Judge Alito: Ick
There is a new candidate to play Two-Face in the next Batman movie. He's a nominee for the Supreme Court.
Judge Samuel Alito seems to say whatever any group he's speaking to wants to hear. Some people are two-faced. This fellow seems to have three or four or five or six. In explaining his decision to rule on a case involving a personal investment of his, despite having sworn under oath before the Senate never to do so, Judge Alito had already offered six mutually contradictory explanations. The one thing Judge Alito has going for him is his many faces are bland and, if anything, more boring than the Senators who are questioning him. (His opinions on the other hand are certainly colorful, even bizarre: This is a guy who is okay with strip-searching a nine-year-old, under the theory that the police had a "reasonable belief" that a child, in her own home, was a hard-core drug dealer.) One would expect someone with his history of, at least, an indifference to racism and sexism would be less, well, boring. Judiciary Chairman Arlen Specter tried to describe Alito's performance as a sort of dance: "A minuet," he offered, and later "maybe a fox trot". He seemed to sense his simile lacked something.

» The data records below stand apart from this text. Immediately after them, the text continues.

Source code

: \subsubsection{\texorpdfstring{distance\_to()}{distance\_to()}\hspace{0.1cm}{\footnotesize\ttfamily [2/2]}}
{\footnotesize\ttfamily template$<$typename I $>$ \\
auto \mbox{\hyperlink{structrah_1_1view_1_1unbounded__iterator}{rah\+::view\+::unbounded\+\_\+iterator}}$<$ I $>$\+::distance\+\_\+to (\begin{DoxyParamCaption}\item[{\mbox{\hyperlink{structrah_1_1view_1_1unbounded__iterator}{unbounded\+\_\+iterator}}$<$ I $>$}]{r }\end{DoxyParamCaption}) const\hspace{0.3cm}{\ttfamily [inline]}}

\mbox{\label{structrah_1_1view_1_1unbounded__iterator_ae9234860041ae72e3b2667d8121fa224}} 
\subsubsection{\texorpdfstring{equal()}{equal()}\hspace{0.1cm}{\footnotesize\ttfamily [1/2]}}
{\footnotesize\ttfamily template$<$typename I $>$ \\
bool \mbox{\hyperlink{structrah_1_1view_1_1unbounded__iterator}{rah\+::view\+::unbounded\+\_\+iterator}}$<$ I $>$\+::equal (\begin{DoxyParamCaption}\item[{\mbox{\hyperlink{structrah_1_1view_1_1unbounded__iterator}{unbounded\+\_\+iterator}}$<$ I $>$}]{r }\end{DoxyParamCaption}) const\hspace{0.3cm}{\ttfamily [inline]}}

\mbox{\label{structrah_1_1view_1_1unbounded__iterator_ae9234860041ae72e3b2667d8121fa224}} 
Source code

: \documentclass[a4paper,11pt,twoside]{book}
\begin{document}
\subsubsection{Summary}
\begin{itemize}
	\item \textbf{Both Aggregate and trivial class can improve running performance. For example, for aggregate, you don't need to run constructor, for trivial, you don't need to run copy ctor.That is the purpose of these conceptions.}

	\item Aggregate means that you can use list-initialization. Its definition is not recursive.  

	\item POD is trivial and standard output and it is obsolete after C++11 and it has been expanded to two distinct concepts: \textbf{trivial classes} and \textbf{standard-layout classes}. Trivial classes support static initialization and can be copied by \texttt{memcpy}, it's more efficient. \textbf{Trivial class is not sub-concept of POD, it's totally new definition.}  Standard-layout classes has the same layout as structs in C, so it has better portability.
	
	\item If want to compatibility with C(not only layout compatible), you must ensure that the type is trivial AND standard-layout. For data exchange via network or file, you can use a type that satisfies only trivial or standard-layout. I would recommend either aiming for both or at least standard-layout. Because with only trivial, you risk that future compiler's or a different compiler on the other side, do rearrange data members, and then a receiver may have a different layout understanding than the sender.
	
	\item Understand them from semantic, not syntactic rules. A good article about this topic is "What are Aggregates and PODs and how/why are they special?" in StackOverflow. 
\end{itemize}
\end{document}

Judge Alito is surely a lead-footed plodder.
It was telling that John Roberts spent several hours each with a number of Senators before his Supreme Court hearing, while few Senators got as much as a half hour with Samuel Alito. Roberts had the advantage of being, basically, likable. Alito is the sort of guy who makes everyone happier, and every room seem brighter, when he leaves.

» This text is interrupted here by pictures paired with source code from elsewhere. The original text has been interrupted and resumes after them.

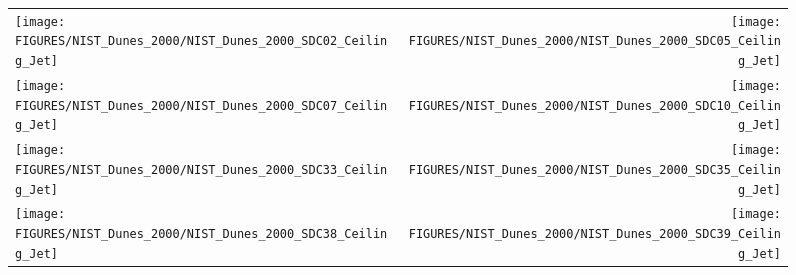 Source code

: \begin{figure}[h!]
\begin{tabular*}{\textwidth}{l@{\extracolsep{\fill}}r}
\texttt{[image: FIGURES/NIST\_Dunes\_2000/NIST\_Dunes\_2000\_SDC02\_Ceiling\_Jet]} &
\texttt{[image: FIGURES/NIST\_Dunes\_2000/NIST\_Dunes\_2000\_SDC05\_Ceiling\_Jet]} \\
\texttt{[image: FIGURES/NIST\_Dunes\_2000/NIST\_Dunes\_2000\_SDC07\_Ceiling\_Jet]} &
\texttt{[image: FIGURES/NIST\_Dunes\_2000/NIST\_Dunes\_2000\_SDC10\_Ceiling\_Jet]} \\
\texttt{[image: FIGURES/NIST\_Dunes\_2000/NIST\_Dunes\_2000\_SDC33\_Ceiling\_Jet]} &
\texttt{[image: FIGURES/NIST\_Dunes\_2000/NIST\_Dunes\_2000\_SDC35\_Ceiling\_Jet]} \\
\texttt{[image: FIGURES/NIST\_Dunes\_2000/NIST\_Dunes\_2000\_SDC38\_Ceiling\_Jet]} &
\texttt{[image: FIGURES/NIST\_Dunes\_2000/NIST\_Dunes\_2000\_SDC39\_Ceiling\_Jet]}
\end{tabular*}
\label{NIST_Dunes_2000_Ceiling_Jet}
\end{figure}

\clearpage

The Democratic line continues to be that Judge Alito is fundamentally dishonest, and no one can reasonably believe anything he says in the hearings. This presents a trap for Alito: The only way he could disprove it is to speak with a frankness which would cost him more votes than his dull evasiveness. Alexander Pope wrote a great, and very funny, poem called The Dunciad, which is about the triumph of dullness. It has been much on my mind during the hearings.
He appears to believe that the President can do no wrong. That the President can conduct illegal searches, that he can torture--he has even in the past used the word "supremacy" to describe the President's role in government. He is an extremist, and an activist juror, albeit an activist in drab. But he's no less dangerous for being uninteresting.